Targa Resources Launches $1.5 Billion Dual-Tranche Bond Offering
The Houston-based midstream giant plans to use the proceeds partly to pay down existing debt and fund future capital investments.
February 27, 2026

Targa Resources Corp. has priced a major debt offering totaling $1.5 billion, split evenly across two series of senior notes with significantly different maturities, signaling the company’s intent to lock in long-term financing across multiple time horizons.

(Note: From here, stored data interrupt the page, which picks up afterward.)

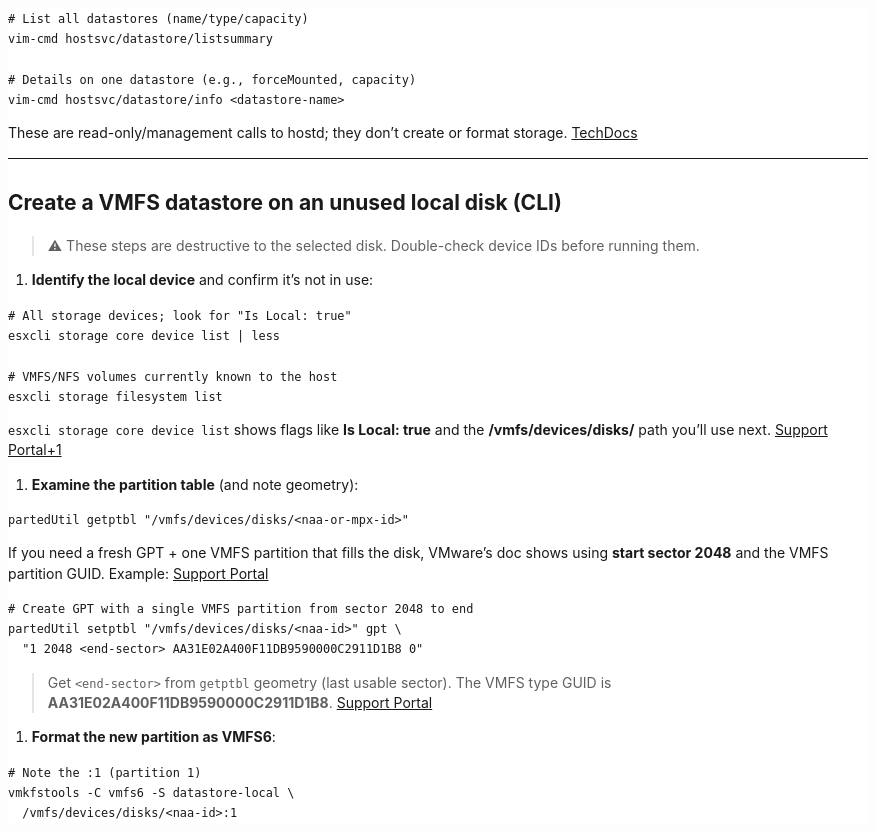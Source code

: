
 ```
# List all datastores (name/type/capacity)
vim-cmd hostsvc/datastore/listsummary

# Details on one datastore (e.g., forceMounted, capacity)
vim-cmd hostsvc/datastore/info <datastore-name>
```

These are read-only/management calls to hostd; they don’t create or format storage. [TechDocs](https://techdocs.broadcom.com/us/en/vmware-cis/vsphere/vsphere/6-7/vsphere-storage-6-7/working-with-datastores-in-vsphere-storage-environment/vsphere-vmfs-datastore-concepts-and-operations/create-a-vsphere-vmfs-datastore.html?utm_source=chatgpt.com)

------

## Create a VMFS datastore on an unused **local disk** (CLI)

> ⚠️ These steps are destructive to the selected disk. Double-check device IDs before running them.

1. **Identify the local device** and confirm it’s not in use:

```
# All storage devices; look for "Is Local: true"
esxcli storage core device list | less

# VMFS/NFS volumes currently known to the host
esxcli storage filesystem list
```

`esxcli storage core device list` shows flags like **Is Local: true** and the **/vmfs/devices/disks/** path you’ll use next. [Support Portal+1](https://knowledge.broadcom.com/external/article/316540/identifying-disks-when-working-with-vmwa.html?utm_source=chatgpt.com)

1. **Examine the partition table** (and note geometry):

```
partedUtil getptbl "/vmfs/devices/disks/<naa-or-mpx-id>"
```

If you need a fresh GPT + one VMFS partition that fills the disk, VMware’s doc shows using **start sector 2048** and the VMFS partition GUID. Example: [Support Portal](https://knowledge.broadcom.com/external/article/323144/using-partedutil-command-line-disk-parti.html)

```
# Create GPT with a single VMFS partition from sector 2048 to end
partedUtil setptbl "/vmfs/devices/disks/<naa-id>" gpt \
  "1 2048 <end-sector> AA31E02A400F11DB9590000C2911D1B8 0"
```

> Get `<end-sector>` from `getptbl` geometry (last usable sector). The VMFS type GUID is **AA31E02A400F11DB9590000C2911D1B8**. [Support Portal](https://knowledge.broadcom.com/external/article/323144/using-partedutil-command-line-disk-parti.html)

1. **Format the new partition as VMFS6**:

```
# Note the :1 (partition 1)
vmkfstools -C vmfs6 -S datastore-local \
  /vmfs/devices/disks/<naa-id>:1
```
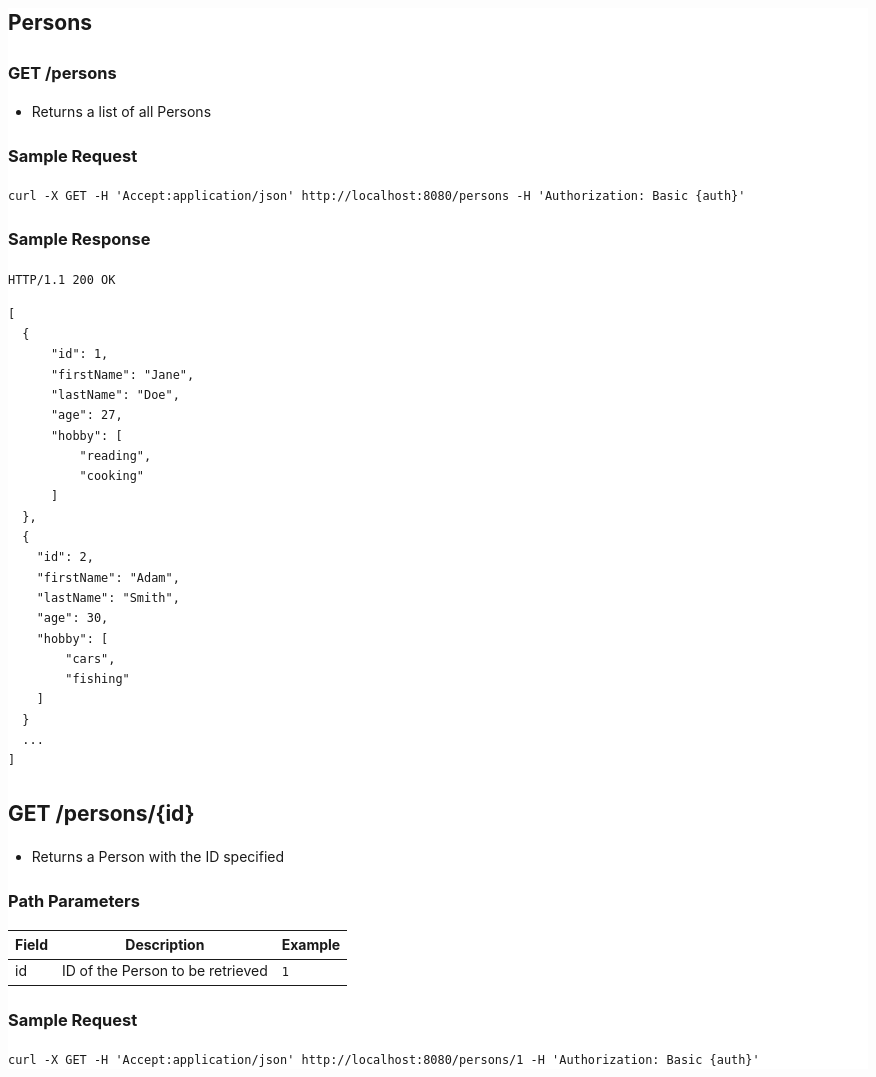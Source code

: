 
## Persons

### GET /persons
- Returns a list of all Persons

### Sample Request 

    curl -X GET -H 'Accept:application/json' http://localhost:8080/persons -H 'Authorization: Basic {auth}'

### Sample Response

`HTTP/1.1 200 OK`

    [
      {
          "id": 1,
          "firstName": "Jane",
          "lastName": "Doe",
          "age": 27,
          "hobby": [
              "reading",
              "cooking"
          ]
      },
      {
        "id": 2,
        "firstName": "Adam",
        "lastName": "Smith",
        "age": 30,
        "hobby": [
            "cars",
            "fishing"
        ]
      }
      ...
    ]
    
## GET /persons/{id}
- Returns a Person with the ID specified

### Path Parameters

Field | Description | Example
--- | --- | ---
id | ID of the Person to be retrieved | `1`

### Sample Request

    curl -X GET -H 'Accept:application/json' http://localhost:8080/persons/1 -H 'Authorization: Basic {auth}'
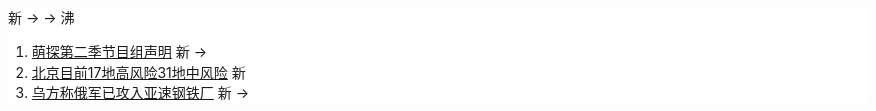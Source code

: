    新 -> -> 沸
1. [萌探第二季节目组声明](https://s.weibo.com//weibo?q=%23%E8%90%8C%E6%8E%A2%E7%AC%AC%E4%BA%8C%E5%AD%A3%E8%8A%82%E7%9B%AE%E7%BB%84%E5%A3%B0%E6%98%8E%23&Refer=top)
   新 ->
1. [北京目前17地高风险31地中风险](https://s.weibo.com//weibo?q=%23%E5%8C%97%E4%BA%AC%E7%9B%AE%E5%89%8D17%E5%9C%B0%E9%AB%98%E9%A3%8E%E9%99%A931%E5%9C%B0%E4%B8%AD%E9%A3%8E%E9%99%A9%23&Refer=top)
   新
1. [乌方称俄军已攻入亚速钢铁厂](https://s.weibo.com//weibo?q=%23%E4%B9%8C%E6%96%B9%E7%A7%B0%E4%BF%84%E5%86%9B%E5%B7%B2%E6%94%BB%E5%85%A5%E4%BA%9A%E9%80%9F%E9%92%A2%E9%93%81%E5%8E%82%23&Refer=top)
   新 ->
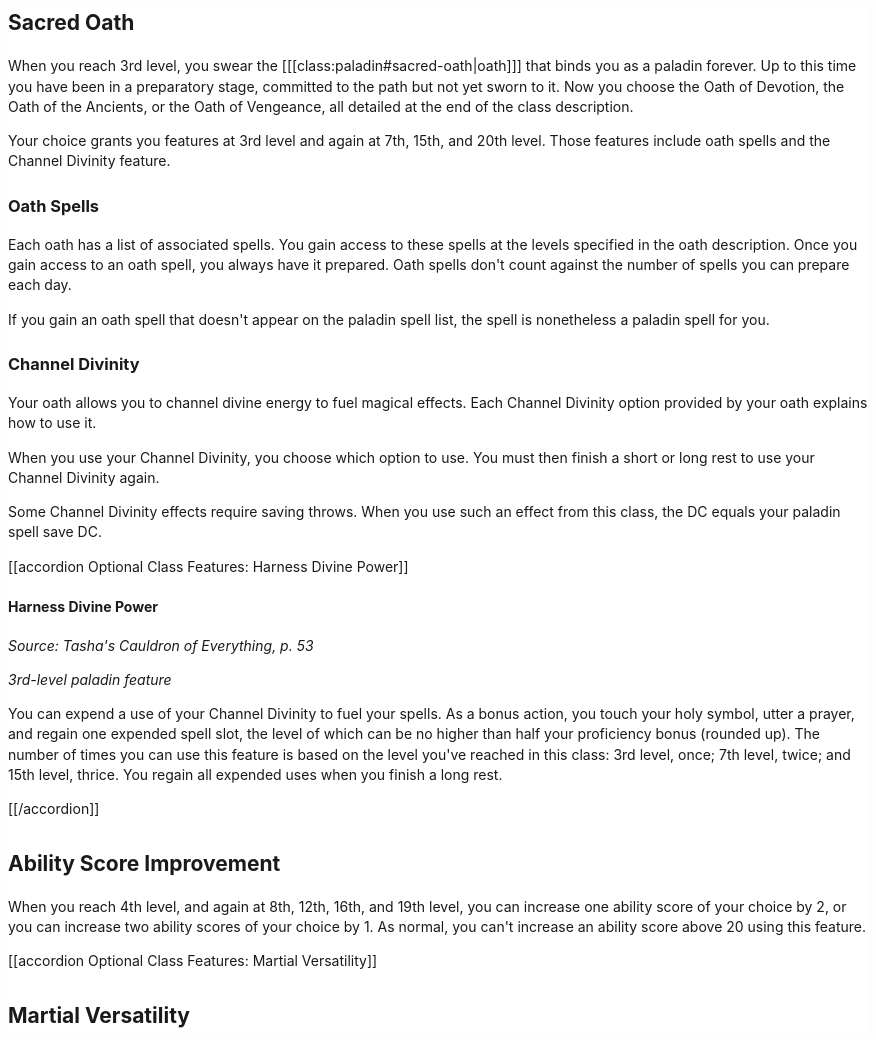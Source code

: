 ## Sacred Oath

When you reach 3rd level, you swear the [[[class:paladin#sacred-oath|oath]]] that binds you as a paladin forever. Up to this time you have been in a preparatory stage, committed to the path but not yet sworn to it. Now you choose the Oath of Devotion, the Oath of the Ancients, or the Oath of Vengeance, all detailed at the end of the class description.

Your choice grants you features at 3rd level and again at 7th, 15th, and 20th level. Those features include oath spells and the Channel Divinity feature.

### Oath Spells

Each oath has a list of associated spells. You gain access to these spells at the levels specified in the oath description. Once you gain access to an oath spell, you always have it prepared. Oath spells don't count against the number of spells you can prepare each day.

If you gain an oath spell that doesn't appear on the paladin spell list, the spell is nonetheless a paladin spell for you.

### Channel Divinity

Your oath allows you to channel divine energy to fuel magical effects. Each Channel Divinity option provided by your oath explains how to use it.

When you use your Channel Divinity, you choose which option to use. You must then finish a short or long rest to use your Channel Divinity again.

Some Channel Divinity effects require saving throws. When you use such an effect from this class, the DC equals your paladin spell save DC.

[[accordion Optional Class Features: Harness Divine Power]]

#### Harness Divine Power

_Source: Tasha's Cauldron of Everything, p. 53_ 

_3rd-level paladin feature_

You can expend a use of your Channel Divinity to fuel your spells. As a bonus action, you touch your holy symbol, utter a prayer, and regain one expended spell slot, the level of which can be no higher than half your proficiency bonus (rounded up). The number of times you can use this feature is based on the level you've reached in this class: 3rd level, once; 7th level, twice; and 15th level, thrice. You regain all expended uses when you finish a long rest.

[[/accordion]]

## Ability Score Improvement

When you reach 4th level, and again at 8th, 12th, 16th, and 19th level, you can increase one ability score of your choice by 2, or you can increase two ability scores of your choice by 1. As normal, you can't increase an ability score above 20 using this feature.

[[accordion Optional Class Features: Martial Versatility]]

## Martial Versatility
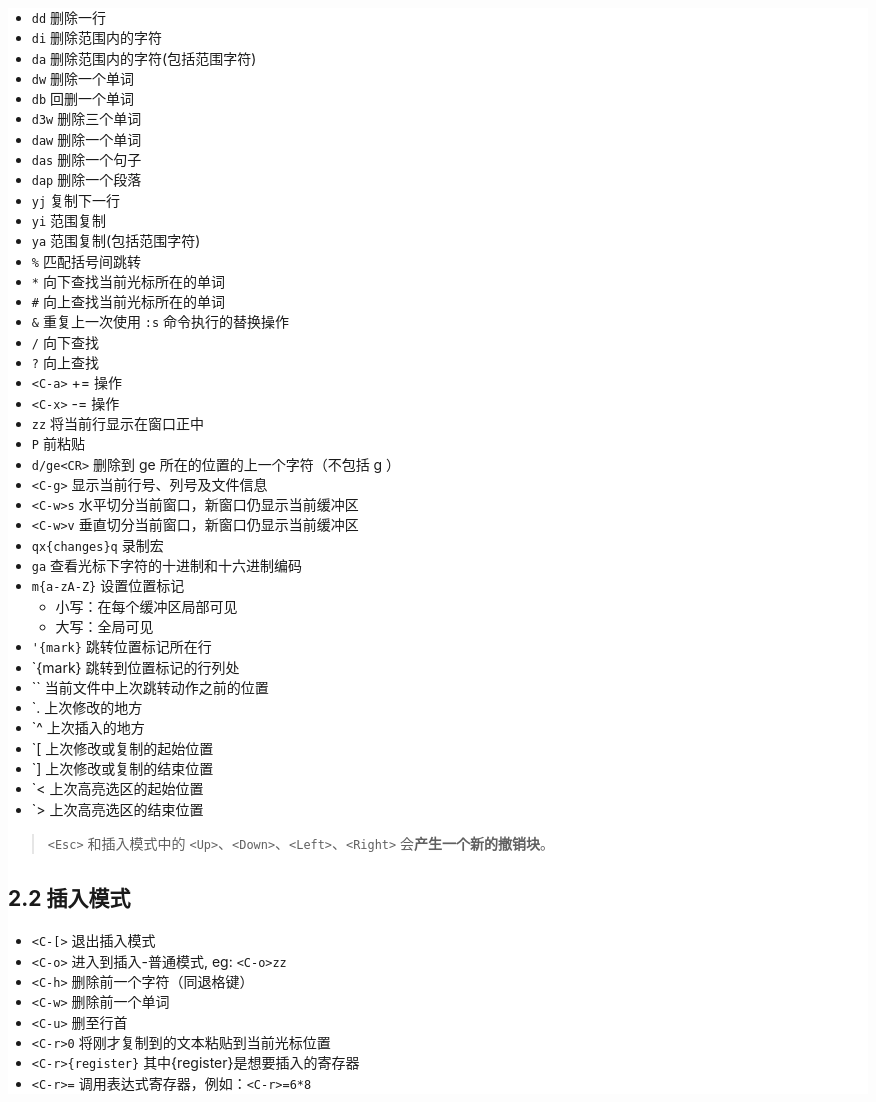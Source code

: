 - `dd` 删除一行
- `di` 删除范围内的字符
- `da` 删除范围内的字符(包括范围字符)
- `dw` 删除一个单词
- `db` 回删一个单词
- `d3w` 删除三个单词
- `daw` 删除一个单词
- `das` 删除一个句子
- `dap` 删除一个段落
- `yj` 复制下一行
- `yi` 范围复制
- `ya` 范围复制(包括范围字符)
- `%` 匹配括号间跳转
- `*` 向下查找当前光标所在的单词
- `#` 向上查找当前光标所在的单词
- `&` 重复上一次使用 `:s` 命令执行的替换操作
- `/` 向下查找
- `?` 向上查找
- `<C-a>` += 操作
- `<C-x>` -= 操作
- `zz` 将当前行显示在窗口正中
- `P` 前粘贴
- `d/ge<CR>` 删除到 ge 所在的位置的上一个字符（不包括 g ）
- `<C-g>` 显示当前行号、列号及文件信息
- `<C-w>s` 水平切分当前窗口，新窗口仍显示当前缓冲区
- `<C-w>v` 垂直切分当前窗口，新窗口仍显示当前缓冲区
- `qx{changes}q` 录制宏
- `ga` 查看光标下字符的十进制和十六进制编码
- `m{a-zA-Z}` 设置位置标记
  - 小写：在每个缓冲区局部可见
  - 大写：全局可见
- `'{mark}` 跳转位置标记所在行
- `{mark} 跳转到位置标记的行列处
- `` 当前文件中上次跳转动作之前的位置
- `. 上次修改的地方
- `^ 上次插入的地方
- `[ 上次修改或复制的起始位置
- `] 上次修改或复制的结束位置
- `< 上次高亮选区的起始位置
- `> 上次高亮选区的结束位置


> `<Esc>` 和插入模式中的 `<Up>`、`<Down>`、`<Left>`、`<Right>` 会**产生一个新的撤销块**。

## 2.2 插入模式
- `<C-[>` 退出插入模式
- `<C-o>` 进入到插入-普通模式, eg: `<C-o>zz`
- `<C-h>` 删除前一个字符（同退格键）
- `<C-w>` 删除前一个单词
- `<C-u>` 删至行首
- `<C-r>0` 将刚才复制到的文本粘贴到当前光标位置
- `<C-r>{register}` 其中{register}是想要插入的寄存器
- `<C-r>=` 调用表达式寄存器，例如：`<C-r>=6*8`
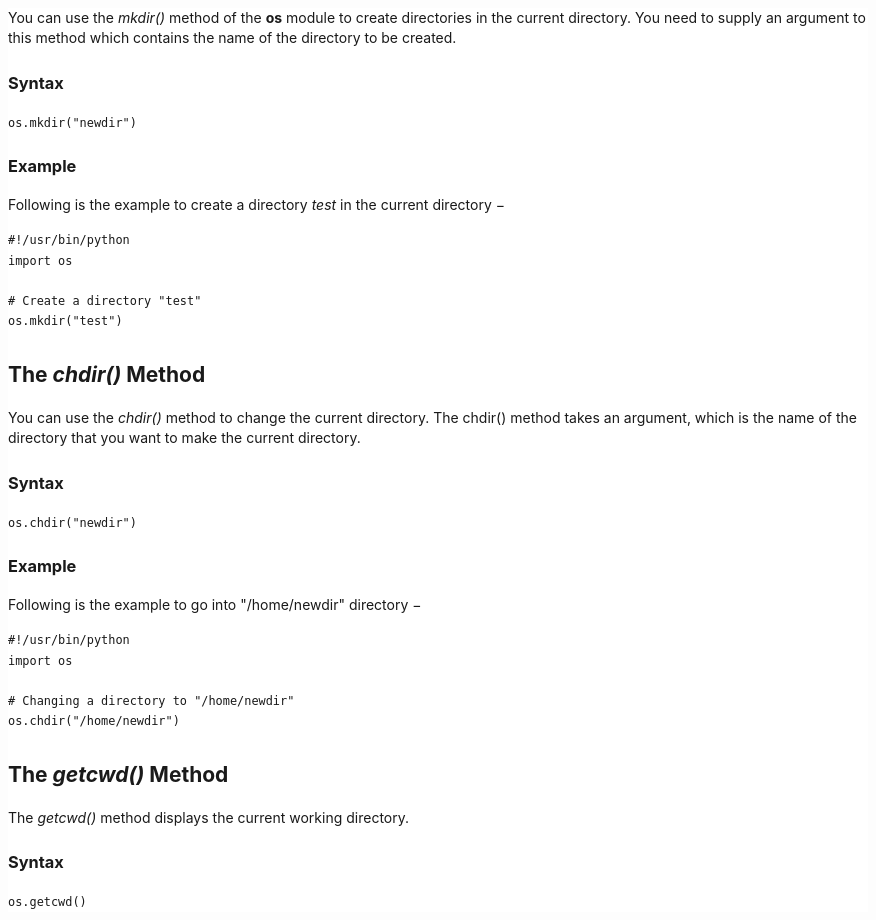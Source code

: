 You can use the *mkdir()* method of the **os** module to create directories in the current directory. You need to supply an argument to this method which contains the name of the directory to be created.

### Syntax

```
os.mkdir("newdir")
```

### Example

Following is the example to create a directory *test* in the current directory −

```
#!/usr/bin/python
import os

# Create a directory "test"
os.mkdir("test")
```

## The *chdir()* Method

You can use the *chdir()* method to change the current directory. The chdir() method takes an argument, which is the name of the directory that you want to make the current directory.

### Syntax

```
os.chdir("newdir")
```

### Example

Following is the example to go into "/home/newdir" directory −

```
#!/usr/bin/python
import os

# Changing a directory to "/home/newdir"
os.chdir("/home/newdir")
```

## The *getcwd()* Method

The *getcwd()* method displays the current working directory.

### Syntax

```
os.getcwd()
```
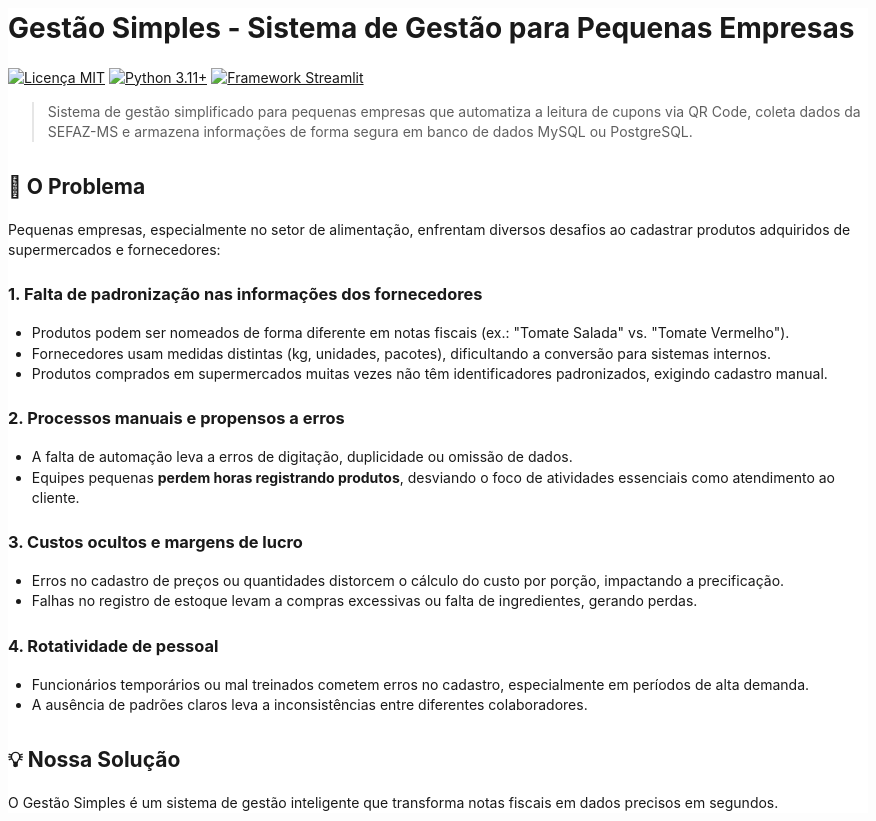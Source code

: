 # Gestão Simples - Sistema de Gestão para Pequenas Empresas

[![Licença MIT](https://img.shields.io/badge/Licença-MIT-green.svg)](https://opensource.org/licenses/MIT)
[![Python 3.11+](https://img.shields.io/badge/python-3.11%2B-blue.svg)](https://www.python.org/downloads/)
[![Framework Streamlit](https://img.shields.io/badge/Streamlit-1.41.1-FF4B4B)](https://streamlit.io/)

  > Sistema de gestão simplificado para pequenas empresas que automatiza a leitura de cupons via QR Code, coleta dados da SEFAZ-MS e armazena informações de forma segura em banco de dados MySQL ou PostgreSQL.

## 🎯 O Problema

Pequenas empresas, especialmente no setor de alimentação, enfrentam diversos desafios ao cadastrar produtos adquiridos de supermercados e fornecedores:

### 1. Falta de padronização nas informações dos fornecedores

- Produtos podem ser nomeados de forma diferente em notas fiscais (ex.: "Tomate Salada" vs. "Tomate Vermelho").
- Fornecedores usam medidas distintas (kg, unidades, pacotes), dificultando a conversão para sistemas internos.
- Produtos comprados em supermercados muitas vezes não têm identificadores padronizados, exigindo cadastro manual.

### 2. Processos manuais e propensos a erros

- A falta de automação leva a erros de digitação, duplicidade ou omissão de dados.
- Equipes pequenas **perdem horas registrando produtos**, desviando o foco de atividades essenciais como atendimento ao cliente.

### 3. Custos ocultos e margens de lucro

- Erros no cadastro de preços ou quantidades distorcem o cálculo do custo por porção, impactando a precificação.
- Falhas no registro de estoque levam a compras excessivas ou falta de ingredientes, gerando perdas.

### 4. Rotatividade de pessoal

- Funcionários temporários ou mal treinados cometem erros no cadastro, especialmente em períodos de alta demanda.
- A ausência de padrões claros leva a inconsistências entre diferentes colaboradores.

## 💡 Nossa Solução

O Gestão Simples é um sistema de gestão inteligente que transforma notas fiscais em dados precisos em segundos.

The Houston-based midstream energy company priced $750 million in senior notes carrying a 4.350% interest rate due in 2031, alongside another $750 million tranche bearing a 6.050% rate due in 2056. Both tranches were priced just below face value, at approximately 99.8% and 99.97% respectively. The transaction is expected to close on March 2, 2026, pending customary conditions.
Use of Proceeds
Targa indicated it intends to deploy the net proceeds for general corporate purposes, which may include:
- Repaying outstanding borrowings under its unsecured commercial paper program
- Retiring other existing debt obligations
- Potentially repurchasing or redeeming securities
- Funding capital expenditures or investments in its subsidiaries
The offering was conducted under an existing shelf registration statement previously filed with the U.S. Securities and Exchange Commission, making it part of a pre-approved financing framework rather than a one-off capital raise.
About Targa Resources
Targa Resources is one of North America’s largest independent midstream infrastructure companies, operating a broad portfolio of assets that gather, process, and transport natural gas and natural gas liquids. The company plays a central role in connecting domestic energy production to both U.S. and international markets, particularly as global demand grows for cleaner-burning fuels and industrial feedstocks.
Strategic Implications
The dual-tranche structure of the offering — pairing a medium-term note due in five years with an ultra-long 30-year bond — suggests Targa is strategically diversifying its debt maturity profile. The longer-dated 2056 notes, while carrying a higher coupon, provide the company with capital that won’t need to be refinanced for three decades, offering balance sheet stability as it continues to expand its infrastructure footprint.
Targa trades on the New York Stock Exchange under the ticker TRGP.